The three Paris maps, all more than 100 years old.
The three Paris maps, all more than 100 years old.

During our first few weeding sessions, we came across three beautiful street maps of Paris, France and its environs, published c1852, c1901, and c1910. Although the maps were out of our geographical scope, and we had initially judged that they did not meet our criteria for usefulness or uniqueness, one of our team made a very cogent argument for keeping them.

He pointed out that the older a map gets, the less likely it is to be readily available in multiple library collections. Therefore we should discard especially old maps only with care. Some old maps show geographical features that have changed dramatically in the years since they were drawn — such as railroads, streets, forest cover, buildings, or population characteristics. This information, which may be quite hard to find elsewhere, is of great interest to historians, city planners, and novelists — all of whom are regular patrons of our library in general and the map collection in particular. And lastly, some old maps are lovely and valuable artifacts of their time — not just objects of history, my colleague pointed out, but objects of artistry.

This argument was persuasive, so we kept the three Paris maps and added a date criterion to our weeding guidelines. Afterwards, when we encountered a map which was roughly 100 or more years old, we stopped and carefully considered if the map has broad appeal to our users (regardless of whether it met our other criteria for inclusion in the collection).

We used this flexible approach again, when we began to consider the library’s modest collection of maps which had originally arrived with the library’s subscription to National Geographic. The library didn’t have every map that came with the magazine, and most of them were well out of the scope of our new collection policy.

Despite this, I argued that we should keep a selection of National Geographic maps for their potential use to patrons researching their genealogy — many family historians face a challenge locating the towns or villages their ancestors lived in, particularly when international borders have since shifted or the lingua franca has changed.

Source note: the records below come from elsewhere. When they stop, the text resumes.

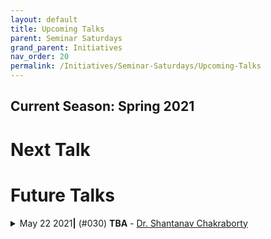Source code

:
 ```yaml
---
layout: default
title: Upcoming Talks
parent: Seminar Saturdays
grand_parent: Initiatives
nav_order: 20
permalink: /Initiatives/Seminar-Saturdays/Upcoming-Talks
---
```


Current Season: Spring 2021
---------------------------

Next Talk
=========


Future Talks
==============

<details><summary>May 22 2021<b>|</b> (#030) <b>TBA</b> - <a href="https://sites.google.com/view/shchakra"> Dr. Shantanav Chakraborty</a></summary><div class="custom-spoiler"><p>

**Date and Time**: [22-05-2021, 19:30 - 21:00 IST]()

### Abstract
TBA

### Prerequisites
TBA

### Resources
TBA

</p></div></details>


<!--
<details><summary>[[DATE]] <b>|</b> (#[[IDX]]) <b>[[TITLE]]</b> - <a href="[[HOMEPAGE]]">[[AUTHOR]]</a></summary><div class="custom-spoiler"><p>

**Date & Time**: [INFO](<calendar_link>)

### Abstract

### Prerequisites

### Resources

</p></div></details>
-->
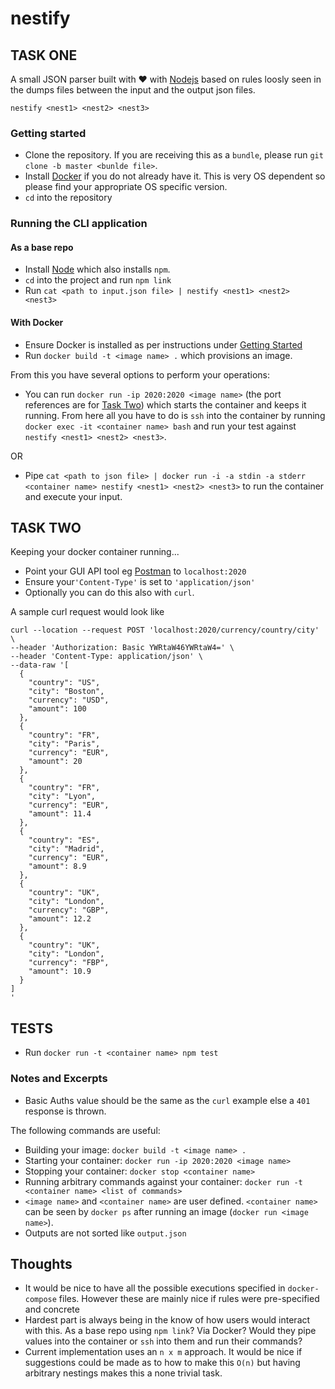 # nestify

## TASK ONE

A small JSON parser built with ❤ with [Nodejs](https://nodejs.org/en/) based on rules loosly seen in the dumps files between the input and the output json files.

`nestify <nest1> <nest2> <nest3>`

### Getting started

- Clone the repository. If you are receiving this as a `bundle`, please run `git clone -b master <bunlde file>`.
- Install [Docker](https://www.docker.com/) if you do not already have it. This is very OS dependent so please find your appropriate OS specific version.
- `cd` into the repository

### Running the CLI application

#### As a base repo

- Install [Node](https://nodejs.org/en/) which also installs `npm`.
- `cd` into the project and run `npm link`
- Run `cat <path to input.json file> | nestify <nest1> <nest2> <nest3>`

#### With Docker

- Ensure Docker is installed as per instructions under [Getting Started](#getting-started)
- Run `docker build -t <image name> .` which provisions an image.

From this you have several options to perform your operations:

- You can run `docker run -ip 2020:2020 <image name>` (the port references are for [Task Two](#task-two)) which starts the container and keeps it running. From here all you have to do is `ssh` into the container by running `docker exec -it <container name> bash` and run your test against `nestify <nest1> <nest2> <nest3>`.

OR

- Pipe `cat <path to json file> | docker run -i -a stdin -a stderr <container name> nestify <nest1> <nest2> <nest3>` to run the container and execute your input.

## TASK TWO

Keeping your docker container running...

- Point your GUI API tool eg [Postman](https://www.postman.com/) to `localhost:2020`
- Ensure your`'Content-Type'` is set to `'application/json'`
- Optionally you can do this also with `curl`.

A sample curl request would look like

```curl
curl --location --request POST 'localhost:2020/currency/country/city' \
--header 'Authorization: Basic YWRtaW46YWRtaW4=' \
--header 'Content-Type: application/json' \
--data-raw '[
  {
    "country": "US",
    "city": "Boston",
    "currency": "USD",
    "amount": 100
  },
  {
    "country": "FR",
    "city": "Paris",
    "currency": "EUR",
    "amount": 20
  },
  {
    "country": "FR",
    "city": "Lyon",
    "currency": "EUR",
    "amount": 11.4
  },
  {
    "country": "ES",
    "city": "Madrid",
    "currency": "EUR",
    "amount": 8.9
  },
  {
    "country": "UK",
    "city": "London",
    "currency": "GBP",
    "amount": 12.2
  },
  {
    "country": "UK",
    "city": "London",
    "currency": "FBP",
    "amount": 10.9
  }
]
'
```

## TESTS

- Run `docker run -t <container name> npm test`

### Notes and Excerpts

- Basic Auths value should be the same as the `curl` example else a `401` response is thrown.

The following commands are useful:

- Building your image: `docker build -t <image name> .`
- Starting your container: `docker run -ip 2020:2020 <image name>`
- Stopping your container: `docker stop <container name>`
- Running arbitrary commands against your container: `docker run -t <container name> <list of commands>`
- `<image name>` and `<container name>` are user defined. `<container name>` can be seen by `docker ps` after running an image (`docker run <image name>`).
- Outputs are not sorted like `output.json`

## Thoughts

- It would be nice to have all the possible executions specified in `docker-compose` files. However these are mainly nice if rules were pre-specified and concrete
- Hardest part is always being in the know of how users would interact with this. As a base repo using `npm link`? Via Docker? Would they pipe values into the container or `ssh` into them and run their commands?
- Current implementation uses an `n x m` approach. It would be nice if suggestions could be made as to how to make this `O(n)` but having arbitrary nestings makes this a none trivial task.
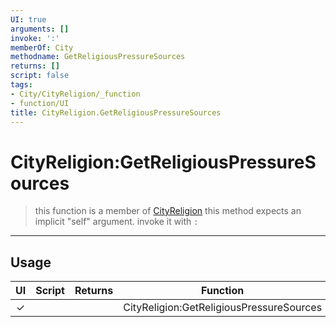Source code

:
 ```yaml
---
UI: true
arguments: []
invoke: ':'
memberOf: City
methodname: GetReligiousPressureSources
returns: []
script: false
tags:
- City/CityReligion/_function
- function/UI
title: CityReligion.GetReligiousPressureSources
---
```

# CityReligion:GetReligiousPressureSources
> this function is a member of [CityReligion](civ-6/lua/CityReligion.md)
> this method expects an implicit "self" argument. invoke it with `:`
-----
## Usage
|  UI | Script | Returns | Function | Arguments |
|:---:|:------:|-------:|:--------:|:---------|
|✓| ||CityReligion:GetReligiousPressureSources||
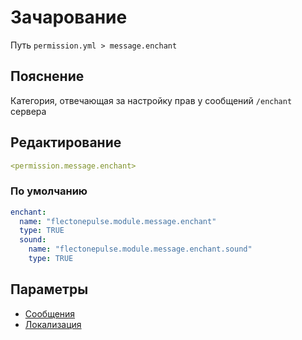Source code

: # Зачарование
Путь `permission.yml > message.enchant`

## Пояснение
Категория, отвечающая за настройку прав у сообщений `/enchant` сервера

## Редактирование
```yaml
<permission.message.enchant>
```

### По умолчанию
```yaml
enchant:
  name: "flectonepulse.module.message.enchant"
  type: TRUE
  sound:
    name: "flectonepulse.module.message.enchant.sound"
    type: TRUE
```

## Параметры

- [Сообщения](/docs/message/enchant/)
- [Локализация](/docs/localizations/ru_ru/message/enchant/)

<!--@include: @/parts/permission/permissionTier3.md-->
<!--@include: @/parts/permission/sound.md-->


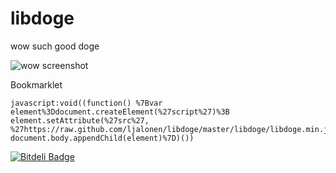 libdoge
=======

wow such good doge

![wow screenshot](https://raw.github.com/ljalonen/libdoge/master/screenshots/screenshot.png)


Bookmarklet
```
javascript:void((function() %7Bvar element%3Ddocument.createElement(%27script%27)%3B element.setAttribute(%27src%27, %27https://raw.github.com/ljalonen/libdoge/master/libdoge/libdoge.min.js%27)%3B document.body.appendChild(element)%7D)())

```

[![Bitdeli Badge](https://d2weczhvl823v0.cloudfront.net/ljalonen/libdoge/trend.png)](https://bitdeli.com/free "Bitdeli Badge")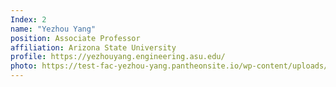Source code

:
 ```yaml
---
Index: 2
name: "Yezhou Yang"
position: Associate Professor
affiliation: Arizona State University
profile: https://yezhouyang.engineering.asu.edu/
photo: https://test-fac-yezhou-yang.pantheonsite.io/wp-content/uploads/2018/07/CIDSE-Yezhou-Yang-Lab-MAC0089a-small.jpg
---
```

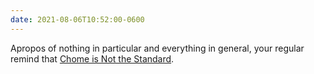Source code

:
 ```yaml
---
date: 2021-08-06T10:52:00-0600
---
```


Apropos of nothing in particular and everything in general, your regular remind that [Chome is Not the Standard][nope].

[nope]: https://v4.chriskrycho.com/2017/chrome-is-not-the-standard.html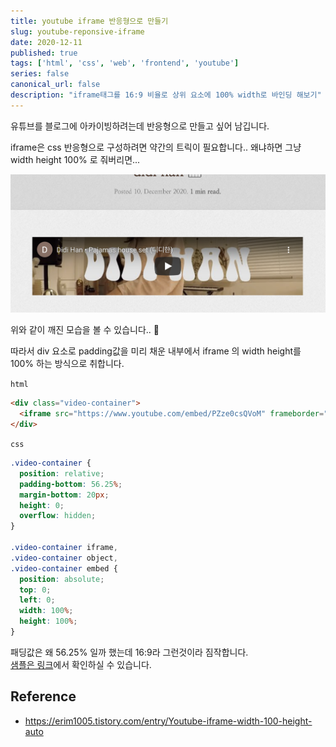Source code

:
 ```yaml
---
title: youtube iframe 반응형으로 만들기
slug: youtube-reponsive-iframe
date: 2020-12-11
published: true
tags: ['html', 'css', 'web', 'frontend', 'youtube']
series: false
canonical_url: false
description: "iframe태그를 16:9 비율로 상위 요소에 100% width로 바인딩 해보기"
---
```


유튜브를 블로그에 아카이빙하려는데 반응형으로 만들고 싶어 남깁니다.

iframe은 css 반응형으로 구성하려면 약간의 트릭이 필요합니다.. 왜냐하면 그냥 width height 100% 로 줘버리면...

![height가 깨져버린 youtube iframe 요소..](../images/youtube-iframe.png)

위와 같이 깨진 모습을 볼 수 있습니다.. 🤯

따라서 div 요소로 padding값을 미리 채운 내부에서 iframe 의 width height를 100% 하는 방식으로 취합니다.

`html`

```html
<div class="video-container">
  <iframe src="https://www.youtube.com/embed/PZze0csQVoM" frameborder="0" allow="accelerometer; autoplay; clipboard-write; encrypted-media; gyroscope; picture-in-picture" allowfullscreen style=""></iframe>
</div>
```

`css`

```css
.video-container {
  position: relative;
  padding-bottom: 56.25%;
  margin-bottom: 20px;
  height: 0;
  overflow: hidden;
}

.video-container iframe,
.video-container object,
.video-container embed {
  position: absolute;
  top: 0;
  left: 0;
  width: 100%;
  height: 100%;
}

```

패딩값은 왜 56.25% 일까 했는데 16:9라 그런것이라 짐작합니다.  
[샘플은 링크](/2020-12-10-didi-han/)에서 확인하실 수 있습니다.


## Reference

- https://erim1005.tistory.com/entry/Youtube-iframe-width-100-height-auto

These large, folding maps would be more convenient for genealogy researchers than historical world atlases (though MCL has quite a good selection of atlases). They would be more convenient, for some, than the maps in the library’s digital National Geographic archive. My colleagues agreed and a selection of the National Geographic maps we judged most useful for family history research were retained and moved from a closed stack area to the reading room with the other genealogy materials.

This adjustment didn’t require that we rewrite our weeding criteria; in this case, we decided that the National Geographic maps met the usefulness criterion, because they could be so valuable to genealogy researchers, who make up a significant minority of our library patrons.

Recommendation:
Allow some flexibility and adaptability in your work. As you evaluate and weed, you will make new observations about your collection and its strengths. Consider these observations carefully, and formally or informally incorporate the soundest of them into your weeding practice.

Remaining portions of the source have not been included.